> _YOUR TASK_
Required from the data below: the exact lines starting at the line containing "- [ ] Se rappeler d'une tâche" and ending at the line containing "В данном репозитории", with both ends kept and all pictures dropped.

(Pictures paired with source code)
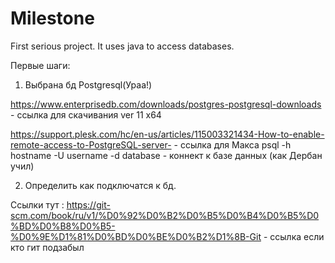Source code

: # Milestone
First serious project. It uses java to access databases.

Первые шаги:

1) Выбрана бд Postgresql(Ураа!)

https://www.enterprisedb.com/downloads/postgres-postgresql-downloads - ссылка для скачивания ver 11 x64

https://support.plesk.com/hc/en-us/articles/115003321434-How-to-enable-remote-access-to-PostgreSQL-server- - ссылка для Макса
psql -h hostname -U username -d database - коннект к базе данных (как Дербан учил)


2) Определить как подключатся к бд.

Ссылки тут :
https://git-scm.com/book/ru/v1/%D0%92%D0%B2%D0%B5%D0%B4%D0%B5%D0%BD%D0%B8%D0%B5-%D0%9E%D1%81%D0%BD%D0%BE%D0%B2%D1%8B-Git - ссылка если кто гит подзабыл
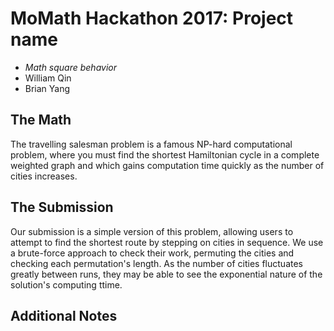 # MoMath Hackathon 2017: Project name

- _Math square behavior_
- William Qin
- Brian Yang

## The Math

The travelling salesman problem is a famous NP-hard computational problem, where you must find the shortest Hamiltonian cycle in a complete weighted graph and which gains computation time quickly as the number of cities increases.

## The Submission

Our submission is a simple version of this problem, allowing users to attempt to find the shortest route by stepping on cities in sequence. We use a brute-force approach to check their work, permuting the cities and checking each permutation's length. As the number of cities fluctuates greatly between runs, they may be able to see the exponential nature of the solution's computing ttime.


## Additional Notes
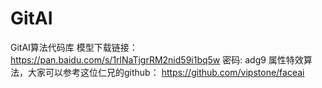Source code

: # GitAI
GitAI算法代码库
模型下载链接：  https://pan.baidu.com/s/1rlNaTjgrRM2nid59i1bq5w  密码: adg9
属性特效算法，大家可以参考这位仁兄的github： https://github.com/vipstone/faceai
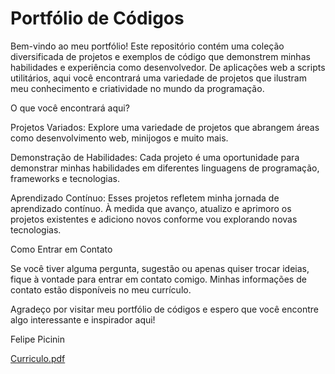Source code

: # Portfólio de Códigos

Bem-vindo ao meu portfólio! Este repositório contém uma coleção diversificada de projetos e exemplos de código que demonstrem minhas habilidades e experiência como desenvolvedor. De aplicações web a scripts utilitários, aqui você encontrará uma variedade de projetos que ilustram meu conhecimento e criatividade no mundo da programação.

O que você encontrará aqui?

Projetos Variados: Explore uma variedade de projetos que abrangem áreas como desenvolvimento web, minijogos e muito mais.

Demonstração de Habilidades: Cada projeto é uma oportunidade para demonstrar minhas habilidades em diferentes linguagens de programação, frameworks e tecnologias.

Aprendizado Contínuo: Esses projetos refletem minha jornada de aprendizado contínuo. À medida que avanço, atualizo e aprimoro os projetos existentes e adiciono novos conforme vou explorando novas tecnologias.


Como Entrar em Contato

Se você tiver alguma pergunta, sugestão ou apenas quiser trocar ideias, fique à vontade para entrar em contato comigo. Minhas informações de contato estão disponíveis no meu currículo.

Agradeço por visitar meu portfólio de códigos e espero que você encontre algo interessante e inspirador aqui!

Felipe Picinin

[Curriculo.pdf](https://github.com/picininz/projetos/files/12489945/Curriculo.pdf)
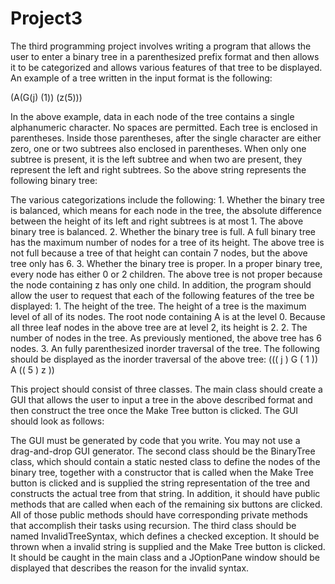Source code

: # Project3



The third programming project involves writing a program that allows the user to enter a binary tree in a parenthesized prefix format and then allows it to be categorized and allows various features of that tree to be displayed. An example of a tree written in the input format is the following:

(A(G(j) (1)) (z(5)))

In the above example, data in each node of the tree contains a single alphanumeric character. No spaces are permitted. Each tree is enclosed in parentheses. Inside those parentheses, after the single character are either zero, one or two subtrees also enclosed in parentheses. When only one subtree is present, it is the left subtree and when two are present, they represent the left and right subtrees. So the above string represents the following binary tree:

The various categorizations include the following: 1. Whether the binary tree is balanced, which means for each node in the tree, the absolute difference between the height of its left and right subtrees is at most 1. The above binary tree is balanced. 2. Whether the binary tree is full. A full binary tree has the maximum number of nodes for a tree of its height. The above tree is not full because a tree of that height can contain 7 nodes, but the above tree only has 6. 3. Whether the binary tree is proper. In a proper binary tree, every node has either 0 or 2 children. The above tree is not proper because the node containing z has only one child. In addition, the program should allow the user to request that each of the following features of the tree be displayed: 1. The height of the tree. The height of a tree is the maximum level of all of its nodes. The root node containing A is at the level 0. Because all three leaf nodes in the above tree are at level 2, its height is 2. 2. The number of nodes in the tree. As previously mentioned, the above tree has 6 nodes. 3. An fully parenthesized inorder traversal of the tree. The following should be displayed as the inorder traversal of the above tree: ((( j ) G ( 1 )) A (( 5 ) z ))

This project should consist of three classes. The main class should create a GUI that allows the user to input a tree in the above described format and then construct the tree once the Make Tree button is clicked. The GUI should look as follows:

The GUI must be generated by code that you write. You may not use a drag-and-drop GUI generator. The second class should be the BinaryTree class, which should contain a static nested class to define the nodes of the binary tree, together with a constructor that is called when the Make Tree button is clicked and is supplied the string representation of the tree and constructs the actual tree from that string. In addition, it should have public methods that are called when each of the remaining six buttons are clicked. All of those public methods should have corresponding private methods that accomplish their tasks using recursion. The third class should be named InvalidTreeSyntax, which defines a checked exception. It should be thrown when a invalid string is supplied and the Make Tree button is clicked. It should be caught in the main class and a JOptionPane window should be displayed that describes the reason for the invalid syntax.
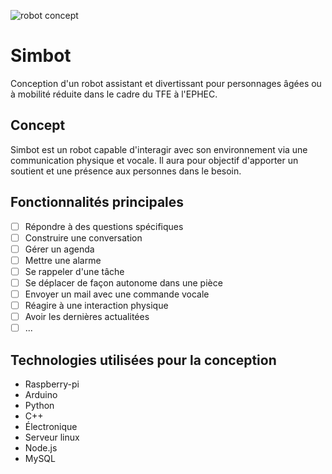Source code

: ![robot concept](https://github.com/guivdh/simbot/blob/master/ressource/images/h8D2F51EA.jpg)
# Simbot
Conception d'un robot assistant et divertissant pour personnages âgées ou à mobilité réduite dans le cadre du TFE à l'EPHEC.

## Concept
Simbot est un robot capable d'interagir avec son environnement via une communication physique et vocale.
Il aura pour objectif d'apporter un soutient et une présence aux personnes dans le besoin.

## Fonctionnalités principales
- [ ] Répondre à des questions spécifiques
- [ ] Construire une conversation
- [ ] Gérer un agenda
- [ ] Mettre une alarme
- [ ] Se rappeler d'une tâche
- [ ] Se déplacer de façon autonome dans une pièce
- [ ] Envoyer un mail avec une commande vocale
- [ ] Réagire à une interaction physique
- [ ] Avoir les dernières actualitées
- [ ] ...

## Technologies utilisées pour la conception
* Raspberry-pi
* Arduino
* Python
* C++
* Électronique
* Serveur linux
* Node.js
* MySQL
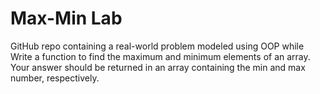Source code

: # Max-Min Lab
GitHub repo containing a real-world problem modeled using OOP while Write a function to find the maximum and minimum elements of an array. Your answer should be returned in an array containing the min and max number, respectively.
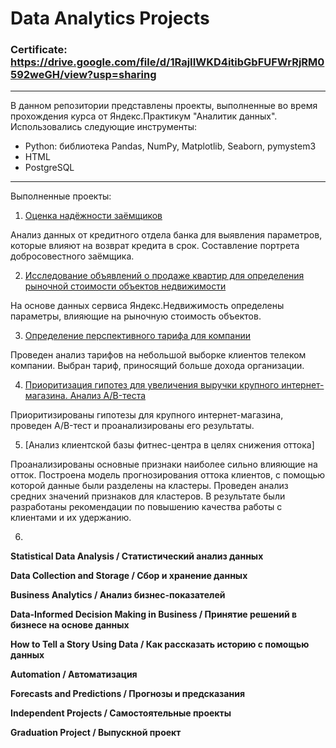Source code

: # Data Analytics Projects

### Certificate: https://drive.google.com/file/d/1RajIIWKD4itibGbFUFWrRjRM0592weGH/view?usp=sharing

---

В данном репозитории представлены проекты, выполненные во время прохождения курса от Яндекс.Практикум "Аналитик данных". 
Использовались следующие инструменты:

*  Python: библиотека Pandas, NumPy, Matplotlib, Seaborn, pymystem3
*  HTML
*  PostgreSQL

---
Выполненные проекты:

1. [Оценка надёжности заёмщиков](https://github.com/KseniaArkhipova-l/YandexPraktikum_projects/tree/main/Borrower%20Reliability%20Research)

Анализ данных от кредитного отдела банка для выявления параметров, которые влияют на возврат кредита в срок. Cоставление портрета добросовестного заёмщика.

2. [Исследование объявлений о продаже квартир для определения рыночной стоимости объектов недвижимости](https://github.com/KseniaArkhipova-l/YandexPraktikum_projects/tree/main/Analysis%20of%20the%20Real%20Estate%20Market%20for%20Sale)

На основе данных сервиса Яндекс.Недвижимость определены параметры, влияющие на рыночную стоимость объектов.

3. [Определение перспективного тарифа для компании](https://github.com/KseniaArkhipova-l/YandexPraktikum_projects/tree/main/Choosing%20the%20Favorable%20%20Tariff%20for%20company)

Проведен анализ тарифов на небольшой выборке клиентов телеком компании. Выбран тариф, приносящий больше дохода организации. 

4. [Приоритизация гипотез для увеличения выручки крупного интернет-магазина. Анализ А/B-теста](https://github.com/KseniaArkhipova-l/YandexPraktikum_projects/tree/main/A%20B%20test)

Приоритизированы гипотезы для крупного интернет-магазина, проведен A/B-тест и проанализированы его результаты.

5. [Анализ клиентской базы фитнес-центра в целях снижения оттока]

Проанализированы основные признаки наиболее сильно влияющие на отток. Построена модель прогнозирования оттока клиентов, с помощью которой данные были разделены на кластеры.  Проведен анализ средних значений признаков для кластеров. В результате были разработаны рекомендации по повышению качества работы с клиентами и их удержанию.

6.

**Statistical Data Analysis / Статистический анализ данных**

**Data Collection and Storage / Сбор и хранение данных**

**Business Analytics / Анализ бизнес-показателей**

**Data-Informed Decision Making in Business / Принятие решений в бизнесе на основе данных**

**How to Tell a Story Using Data / Как рассказать историю с помощью данных**

**Automation / Автоматизация**

**Forecasts and Predictions / Прогнозы и предсказания**

**Independent Projects / Самостоятельные проекты**

**Graduation Project / Выпускной проект**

> _EXERCISE SOLUTION_
- [ ] Se rappeler d'une tâche
- [ ] Se déplacer de façon autonome dans une pièce
- [ ] Envoyer un mail avec une commande vocale
- [ ] Réagire à une interaction physique
- [ ] Avoir les dernières actualitées
- [ ] ...

## Technologies utilisées pour la conception
* Raspberry-pi
* Arduino
* Python
* C++
* Électronique
* Serveur linux
* Node.js
* MySQL
Source code

: # Max-Min Lab
GitHub repo containing a real-world problem modeled using OOP while Write a function to find the maximum and minimum elements of an array. Your answer should be returned in an array containing the min and max number, respectively.
Source code

: # Data Analytics Projects

### Certificate: https://drive.google.com/file/d/1RajIIWKD4itibGbFUFWrRjRM0592weGH/view?usp=sharing

---

В данном репозитории представлены проекты, выполненные во время прохождения курса от Яндекс.Практикум "Аналитик данных". 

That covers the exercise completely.